Latino Children’s Fund (LCF) is helping Latino children & families reach their full human potential in education for a positive life ahead.
Latino Children’s Fund (LCF) is a nonprofit organization that has worked for more than 20 years, in the East LA community to level the playing field for socially disadvantage kids. It was founded on by two aspiring young law students who saw a gap in children achieving great academic success and social well being for the children in the inner city community of Los Angeles. Through its education center, LCF offers children from 5 to 14 years old a chance to a high-quality education integrated with family support and community engagement opportunities to thousands of children living in at-risk neighborhoods in Los Angeles County.
Latino Children’s Fund was founded in 1993 to establish a learning center in East Los Angeles that would serve as a community center so that children could have a place to go after school for free tutoring and an education center that provided a support network to help them succeed and reach their full potential. In 1999, they launched the first and only program for Latino children that provide bilingual tutoring to children struggling with English in the wake of Proposition 227—when the state measure abolished bilingual instruction in public schools. In response, LCF launched its one-on-one reading program to help Spanish-speaking schoolchildren become more proficient in English.
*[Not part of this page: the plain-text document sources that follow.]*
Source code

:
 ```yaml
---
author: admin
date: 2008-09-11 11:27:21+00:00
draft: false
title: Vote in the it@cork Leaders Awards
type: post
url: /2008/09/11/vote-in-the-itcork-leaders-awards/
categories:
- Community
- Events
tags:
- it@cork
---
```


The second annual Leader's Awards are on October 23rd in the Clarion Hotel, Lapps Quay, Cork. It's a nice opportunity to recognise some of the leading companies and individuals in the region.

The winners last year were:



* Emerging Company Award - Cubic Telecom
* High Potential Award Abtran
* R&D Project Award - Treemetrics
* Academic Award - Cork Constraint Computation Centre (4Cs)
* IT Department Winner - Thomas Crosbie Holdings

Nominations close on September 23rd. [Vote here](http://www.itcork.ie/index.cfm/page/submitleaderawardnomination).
LCF’s mission was then revamped to serve to close a learning gap for Latino Children in the East Los Angeles area. A Los Angeles Times article published in April 1999 galvanized the East Los Angeles community and the LCF organization. It was the first of many to spotlight the plight of children and families living in despair in East Los Angeles inner community. It spoke of children of the East Los Angeles area slipping thru the gaps of the education system because of their language barrier and the struggle of their parents working to survive. At that time, little attention was paid to these forgotten children. Few services and safe havens existed for these impoverished Latino young boys and girls. Ninety percent did not speak English in school.
Within a year of the article appearing in the Los Angeles Times, founder Jesus Jimenez who was working on taking the California State Bar and working part-time at a law firm, decided to put his dream aside for a while and focus on getting LCF a real office, a 501 (c) status, and taking the organization to the next level. With the help of his families, college friends and several other law students, Jimenez was able to accomplish the aforementioned within a year. In 2000, the organization had a 501 (C) status and a building that was dead and abandon. This building later became the nucleus life for at-risk children to gather and learn, they were eager for a chance to grow and here they were offered a safe and nurturing environment filled with exploration, hope, and opportunity.
Today, Latino Children’s Fund continues to respond to the ever-growing and ever-changing needs of Southern California’s most challenging communities. The organization’s proven approach helps to build stronger, more stable Latino children and families with brighter hopes for the future.